Plus d’une trentaine de groupes défilent dans les rues de la cité moyenâgeuse. Sous un ciel menaçant, mais ne laissant échapper la moindre goutte de pluie, la procession quittent le parvis de la basilique pour traverser la ville avant de revenir dans l’église sous les regards des spectateurs amassés sur les trottoirs le long du parcours. Certains de ces badauds viennent de loin, comme ces deux dames, Louisa et Barbara, vivant désormais à Rome, mais qui ont vécu jadis à Echternach. Assister à la procession, cette « pénitence joyeuse » est «émouvant», expliquent-elles.
Denise, une habitante de la rue de la Sûre qui observe la procession par sa fenêtre grande ouverte, ne dit pas autre chose : « La procession est un événement religieux et culturel », mais aussi un moment où l’on se retrouve entre amis et en famille. Elle y participe depuis l’école primaire, alors son annulation ces deux dernières années lui a procuré un « sentiment tout bizarre, quelque chose manquait ».

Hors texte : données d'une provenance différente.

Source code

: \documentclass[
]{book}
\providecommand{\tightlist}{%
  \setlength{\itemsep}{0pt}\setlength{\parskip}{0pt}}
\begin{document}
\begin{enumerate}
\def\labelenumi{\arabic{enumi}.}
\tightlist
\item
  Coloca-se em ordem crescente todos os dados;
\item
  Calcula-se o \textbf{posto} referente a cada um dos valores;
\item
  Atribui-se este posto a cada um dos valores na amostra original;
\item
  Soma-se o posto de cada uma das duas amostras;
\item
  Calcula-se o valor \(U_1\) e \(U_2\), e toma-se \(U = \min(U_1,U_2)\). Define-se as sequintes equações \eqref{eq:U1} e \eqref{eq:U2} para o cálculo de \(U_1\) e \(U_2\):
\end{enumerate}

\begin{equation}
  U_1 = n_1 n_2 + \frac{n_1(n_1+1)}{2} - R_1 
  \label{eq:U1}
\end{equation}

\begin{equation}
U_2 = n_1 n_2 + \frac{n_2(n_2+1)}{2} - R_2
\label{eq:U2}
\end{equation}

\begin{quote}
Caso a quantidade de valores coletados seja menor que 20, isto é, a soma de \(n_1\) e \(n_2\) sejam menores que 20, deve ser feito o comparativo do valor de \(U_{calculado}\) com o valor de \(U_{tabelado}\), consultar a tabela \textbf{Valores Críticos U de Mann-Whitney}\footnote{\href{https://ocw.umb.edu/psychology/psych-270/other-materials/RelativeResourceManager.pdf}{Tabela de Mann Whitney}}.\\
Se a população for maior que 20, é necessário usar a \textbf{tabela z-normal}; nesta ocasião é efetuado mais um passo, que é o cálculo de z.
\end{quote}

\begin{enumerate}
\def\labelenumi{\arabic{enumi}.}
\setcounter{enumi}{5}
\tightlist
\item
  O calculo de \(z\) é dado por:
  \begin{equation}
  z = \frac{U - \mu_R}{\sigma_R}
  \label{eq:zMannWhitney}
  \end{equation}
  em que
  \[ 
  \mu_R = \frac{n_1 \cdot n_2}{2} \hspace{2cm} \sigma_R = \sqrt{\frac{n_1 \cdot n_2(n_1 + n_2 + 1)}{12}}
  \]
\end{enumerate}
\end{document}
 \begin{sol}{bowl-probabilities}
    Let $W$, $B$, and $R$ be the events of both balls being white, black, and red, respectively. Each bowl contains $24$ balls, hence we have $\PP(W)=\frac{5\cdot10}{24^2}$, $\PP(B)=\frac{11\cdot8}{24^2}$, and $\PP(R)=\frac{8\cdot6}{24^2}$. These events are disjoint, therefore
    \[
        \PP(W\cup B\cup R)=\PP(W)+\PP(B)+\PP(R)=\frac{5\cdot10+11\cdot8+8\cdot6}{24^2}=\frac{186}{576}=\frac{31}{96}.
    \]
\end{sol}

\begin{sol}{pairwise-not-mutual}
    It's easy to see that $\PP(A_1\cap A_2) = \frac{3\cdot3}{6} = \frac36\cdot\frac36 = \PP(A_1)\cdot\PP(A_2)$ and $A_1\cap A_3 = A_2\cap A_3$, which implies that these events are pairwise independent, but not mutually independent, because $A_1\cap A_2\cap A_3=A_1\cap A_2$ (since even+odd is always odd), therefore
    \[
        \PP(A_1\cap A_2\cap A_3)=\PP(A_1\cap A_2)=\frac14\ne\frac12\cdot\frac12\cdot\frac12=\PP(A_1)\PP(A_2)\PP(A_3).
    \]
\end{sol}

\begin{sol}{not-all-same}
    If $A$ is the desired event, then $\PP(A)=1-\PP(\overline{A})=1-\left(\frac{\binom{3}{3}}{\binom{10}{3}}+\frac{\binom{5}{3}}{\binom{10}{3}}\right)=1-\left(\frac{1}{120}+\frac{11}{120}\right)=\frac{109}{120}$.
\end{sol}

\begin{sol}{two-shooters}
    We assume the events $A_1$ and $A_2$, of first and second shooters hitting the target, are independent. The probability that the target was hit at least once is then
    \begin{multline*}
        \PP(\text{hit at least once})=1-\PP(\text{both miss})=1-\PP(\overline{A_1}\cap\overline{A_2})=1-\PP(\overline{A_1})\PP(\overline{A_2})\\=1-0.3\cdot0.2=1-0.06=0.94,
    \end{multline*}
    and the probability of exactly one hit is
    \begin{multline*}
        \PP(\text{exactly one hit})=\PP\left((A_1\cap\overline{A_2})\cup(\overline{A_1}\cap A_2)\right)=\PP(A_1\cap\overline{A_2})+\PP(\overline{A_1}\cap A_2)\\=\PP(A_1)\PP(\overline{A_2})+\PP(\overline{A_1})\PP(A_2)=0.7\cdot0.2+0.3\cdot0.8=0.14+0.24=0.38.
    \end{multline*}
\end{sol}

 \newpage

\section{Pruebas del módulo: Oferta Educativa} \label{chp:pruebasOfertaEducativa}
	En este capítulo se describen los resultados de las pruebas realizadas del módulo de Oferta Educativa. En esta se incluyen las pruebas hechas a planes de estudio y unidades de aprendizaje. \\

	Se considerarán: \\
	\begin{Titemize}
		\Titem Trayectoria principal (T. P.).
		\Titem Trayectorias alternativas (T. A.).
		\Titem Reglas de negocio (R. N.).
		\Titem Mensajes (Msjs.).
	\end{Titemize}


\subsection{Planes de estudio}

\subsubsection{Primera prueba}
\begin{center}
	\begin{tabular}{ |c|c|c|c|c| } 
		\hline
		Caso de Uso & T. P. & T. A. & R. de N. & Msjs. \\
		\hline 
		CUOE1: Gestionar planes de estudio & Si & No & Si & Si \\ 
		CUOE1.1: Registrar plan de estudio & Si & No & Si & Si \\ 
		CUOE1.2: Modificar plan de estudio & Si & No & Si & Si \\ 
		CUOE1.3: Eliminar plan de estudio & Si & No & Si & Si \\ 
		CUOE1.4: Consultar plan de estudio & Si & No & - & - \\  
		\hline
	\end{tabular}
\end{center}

Selon les chiffres donnés par l’archevêché de Luxembourg, le nombre de participants à la procession dansante est en baisse par rapport à l’avant-covid : 6 986 participants contre 8 913 en 2019 ; 266 pèlerins et chanteurs (592 en 2019) ; 1 073 musiciens (1 174) ; 5 605 danseurs (8 411) et 42 dignitaires ecclésiastiques (66).
Nombre d’activités ont des difficultés à retrouver leur niveau de participation d’avant-covid, mais à la peur d’attraper le virus et la prise d’autres habitudes pendant la pandémie, s’ajoute la contrainte de devoir poser un jour de congé pour assister à la procession.